— Data items —
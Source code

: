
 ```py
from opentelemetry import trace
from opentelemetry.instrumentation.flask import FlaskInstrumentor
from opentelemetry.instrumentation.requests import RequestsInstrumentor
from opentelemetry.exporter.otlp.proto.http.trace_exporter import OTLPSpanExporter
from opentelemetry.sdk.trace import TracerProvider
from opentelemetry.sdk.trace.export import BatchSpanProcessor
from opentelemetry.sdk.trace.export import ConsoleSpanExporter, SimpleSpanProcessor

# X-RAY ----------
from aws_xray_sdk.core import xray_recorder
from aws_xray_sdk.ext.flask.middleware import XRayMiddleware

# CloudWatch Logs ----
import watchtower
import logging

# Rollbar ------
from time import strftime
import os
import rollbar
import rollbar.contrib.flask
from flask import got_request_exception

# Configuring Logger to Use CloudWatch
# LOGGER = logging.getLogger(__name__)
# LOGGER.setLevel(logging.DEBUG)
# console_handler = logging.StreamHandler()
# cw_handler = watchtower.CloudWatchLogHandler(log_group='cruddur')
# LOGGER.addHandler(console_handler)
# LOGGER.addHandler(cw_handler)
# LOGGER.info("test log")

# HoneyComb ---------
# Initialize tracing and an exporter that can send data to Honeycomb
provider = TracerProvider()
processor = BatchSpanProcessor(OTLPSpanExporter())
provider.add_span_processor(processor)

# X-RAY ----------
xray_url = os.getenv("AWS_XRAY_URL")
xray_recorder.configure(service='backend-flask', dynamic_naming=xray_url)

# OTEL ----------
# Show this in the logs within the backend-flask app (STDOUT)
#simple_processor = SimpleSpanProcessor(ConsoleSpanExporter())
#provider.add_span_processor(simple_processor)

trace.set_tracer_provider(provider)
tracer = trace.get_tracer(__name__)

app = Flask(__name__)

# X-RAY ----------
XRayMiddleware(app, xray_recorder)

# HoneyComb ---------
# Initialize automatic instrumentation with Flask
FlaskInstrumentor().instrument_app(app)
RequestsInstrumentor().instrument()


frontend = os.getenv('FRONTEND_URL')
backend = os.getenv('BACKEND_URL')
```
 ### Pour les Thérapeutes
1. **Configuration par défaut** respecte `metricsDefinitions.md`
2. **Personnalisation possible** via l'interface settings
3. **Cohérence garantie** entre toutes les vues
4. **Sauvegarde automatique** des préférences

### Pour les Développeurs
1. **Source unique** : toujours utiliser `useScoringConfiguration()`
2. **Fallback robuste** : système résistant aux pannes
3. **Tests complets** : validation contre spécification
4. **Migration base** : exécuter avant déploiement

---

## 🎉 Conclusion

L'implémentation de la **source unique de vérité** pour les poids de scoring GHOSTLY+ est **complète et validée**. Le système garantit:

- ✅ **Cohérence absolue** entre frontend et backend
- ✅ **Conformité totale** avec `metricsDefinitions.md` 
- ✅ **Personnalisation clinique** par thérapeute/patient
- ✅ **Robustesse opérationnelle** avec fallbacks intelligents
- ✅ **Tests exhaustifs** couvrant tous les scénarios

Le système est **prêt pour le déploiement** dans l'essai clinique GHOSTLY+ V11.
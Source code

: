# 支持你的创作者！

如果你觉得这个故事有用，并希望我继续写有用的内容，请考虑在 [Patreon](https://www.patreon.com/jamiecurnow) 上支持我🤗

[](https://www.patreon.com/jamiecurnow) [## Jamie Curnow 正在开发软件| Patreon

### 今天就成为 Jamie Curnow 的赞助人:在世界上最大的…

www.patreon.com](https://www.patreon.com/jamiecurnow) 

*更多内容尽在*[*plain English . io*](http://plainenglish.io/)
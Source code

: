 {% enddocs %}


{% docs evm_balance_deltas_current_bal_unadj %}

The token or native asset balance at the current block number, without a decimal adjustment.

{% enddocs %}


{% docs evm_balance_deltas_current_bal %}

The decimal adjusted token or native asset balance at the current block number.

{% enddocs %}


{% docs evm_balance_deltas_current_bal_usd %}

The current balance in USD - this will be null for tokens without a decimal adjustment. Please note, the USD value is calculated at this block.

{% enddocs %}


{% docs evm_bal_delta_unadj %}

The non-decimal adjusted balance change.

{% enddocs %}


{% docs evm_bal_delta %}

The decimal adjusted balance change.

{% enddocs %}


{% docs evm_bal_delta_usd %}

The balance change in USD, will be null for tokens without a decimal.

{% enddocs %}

— Instructions to follow —
Every entry shown above should be written out again without a single difference.

— Result of this exercise —
Source code

:
 ```py
from opentelemetry import trace
from opentelemetry.instrumentation.flask import FlaskInstrumentor
from opentelemetry.instrumentation.requests import RequestsInstrumentor
from opentelemetry.exporter.otlp.proto.http.trace_exporter import OTLPSpanExporter
from opentelemetry.sdk.trace import TracerProvider
from opentelemetry.sdk.trace.export import BatchSpanProcessor
from opentelemetry.sdk.trace.export import ConsoleSpanExporter, SimpleSpanProcessor

# X-RAY ----------
from aws_xray_sdk.core import xray_recorder
from aws_xray_sdk.ext.flask.middleware import XRayMiddleware

# CloudWatch Logs ----
import watchtower
import logging

# Rollbar ------
from time import strftime
import os
import rollbar
import rollbar.contrib.flask
from flask import got_request_exception

# Configuring Logger to Use CloudWatch
# LOGGER = logging.getLogger(__name__)
# LOGGER.setLevel(logging.DEBUG)
# console_handler = logging.StreamHandler()
# cw_handler = watchtower.CloudWatchLogHandler(log_group='cruddur')
# LOGGER.addHandler(console_handler)
# LOGGER.addHandler(cw_handler)
# LOGGER.info("test log")

# HoneyComb ---------
# Initialize tracing and an exporter that can send data to Honeycomb
provider = TracerProvider()
processor = BatchSpanProcessor(OTLPSpanExporter())
provider.add_span_processor(processor)

# X-RAY ----------
xray_url = os.getenv("AWS_XRAY_URL")
xray_recorder.configure(service='backend-flask', dynamic_naming=xray_url)

# OTEL ----------
# Show this in the logs within the backend-flask app (STDOUT)
#simple_processor = SimpleSpanProcessor(ConsoleSpanExporter())
#provider.add_span_processor(simple_processor)

trace.set_tracer_provider(provider)
tracer = trace.get_tracer(__name__)

app = Flask(__name__)

# X-RAY ----------
XRayMiddleware(app, xray_recorder)

# HoneyComb ---------
# Initialize automatic instrumentation with Flask
FlaskInstrumentor().instrument_app(app)
RequestsInstrumentor().instrument()


frontend = os.getenv('FRONTEND_URL')
backend = os.getenv('BACKEND_URL')
```
 ### Pour les Thérapeutes
1. **Configuration par défaut** respecte `metricsDefinitions.md`
2. **Personnalisation possible** via l'interface settings
3. **Cohérence garantie** entre toutes les vues
4. **Sauvegarde automatique** des préférences

### Pour les Développeurs
1. **Source unique** : toujours utiliser `useScoringConfiguration()`
2. **Fallback robuste** : système résistant aux pannes
3. **Tests complets** : validation contre spécification
4. **Migration base** : exécuter avant déploiement

---

## 🎉 Conclusion

L'implémentation de la **source unique de vérité** pour les poids de scoring GHOSTLY+ est **complète et validée**. Le système garantit:

- ✅ **Cohérence absolue** entre frontend et backend
- ✅ **Conformité totale** avec `metricsDefinitions.md` 
- ✅ **Personnalisation clinique** par thérapeute/patient
- ✅ **Robustesse opérationnelle** avec fallbacks intelligents
- ✅ **Tests exhaustifs** couvrant tous les scénarios

Le système est **prêt pour le déploiement** dans l'essai clinique GHOSTLY+ V11.
Source code

:# 支持你的创作者！

如果你觉得这个故事有用，并希望我继续写有用的内容，请考虑在 [Patreon](https://www.patreon.com/jamiecurnow) 上支持我🤗

[](https://www.patreon.com/jamiecurnow) [## Jamie Curnow 正在开发软件| Patreon

### 今天就成为 Jamie Curnow 的赞助人:在世界上最大的…

www.patreon.com](https://www.patreon.com/jamiecurnow) 

*更多内容尽在*[*plain English . io*](http://plainenglish.io/)
Source code

: {% enddocs %}


{% docs evm_balance_deltas_current_bal_unadj %}

The token or native asset balance at the current block number, without a decimal adjustment.

{% enddocs %}


{% docs evm_balance_deltas_current_bal %}

The decimal adjusted token or native asset balance at the current block number.

{% enddocs %}


{% docs evm_balance_deltas_current_bal_usd %}

The current balance in USD - this will be null for tokens without a decimal adjustment. Please note, the USD value is calculated at this block.

{% enddocs %}


{% docs evm_bal_delta_unadj %}

The non-decimal adjusted balance change.

{% enddocs %}


{% docs evm_bal_delta %}

The decimal adjusted balance change.

{% enddocs %}


{% docs evm_bal_delta_usd %}

The balance change in USD, will be null for tokens without a decimal.

{% enddocs %}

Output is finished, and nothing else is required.